───── Available data ─────

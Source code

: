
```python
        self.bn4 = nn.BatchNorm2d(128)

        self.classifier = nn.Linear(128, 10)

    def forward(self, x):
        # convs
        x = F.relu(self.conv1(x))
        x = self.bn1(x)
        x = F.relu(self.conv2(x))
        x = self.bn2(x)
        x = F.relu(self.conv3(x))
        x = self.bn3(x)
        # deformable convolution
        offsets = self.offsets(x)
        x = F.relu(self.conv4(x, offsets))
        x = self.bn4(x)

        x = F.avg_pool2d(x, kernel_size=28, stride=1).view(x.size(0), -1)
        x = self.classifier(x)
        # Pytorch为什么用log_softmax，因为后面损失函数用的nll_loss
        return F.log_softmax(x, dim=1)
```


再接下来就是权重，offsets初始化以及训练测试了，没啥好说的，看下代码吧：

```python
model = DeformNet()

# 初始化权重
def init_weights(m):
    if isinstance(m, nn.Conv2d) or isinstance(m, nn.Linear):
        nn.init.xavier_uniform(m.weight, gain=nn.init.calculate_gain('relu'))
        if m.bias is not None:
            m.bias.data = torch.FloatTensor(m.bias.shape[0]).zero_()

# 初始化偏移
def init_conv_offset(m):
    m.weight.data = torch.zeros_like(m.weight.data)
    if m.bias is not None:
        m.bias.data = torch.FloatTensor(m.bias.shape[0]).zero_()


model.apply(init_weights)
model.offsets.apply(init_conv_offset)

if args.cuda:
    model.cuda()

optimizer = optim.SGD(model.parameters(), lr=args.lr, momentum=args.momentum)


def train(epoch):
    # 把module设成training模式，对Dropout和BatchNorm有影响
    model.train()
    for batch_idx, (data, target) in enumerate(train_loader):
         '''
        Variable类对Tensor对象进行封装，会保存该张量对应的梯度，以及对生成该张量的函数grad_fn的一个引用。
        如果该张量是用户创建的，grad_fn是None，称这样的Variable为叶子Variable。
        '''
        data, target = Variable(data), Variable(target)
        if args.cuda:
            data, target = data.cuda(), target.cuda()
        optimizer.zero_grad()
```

─────

## Task description
Every line above with the string "bias" in it needs to be copied.

## Result of the task
        if m.bias is not None:
            m.bias.data = torch.FloatTensor(m.bias.shape[0]).zero_()
    if m.bias is not None:
        m.bias.data = torch.FloatTensor(m.bias.shape[0]).zero_()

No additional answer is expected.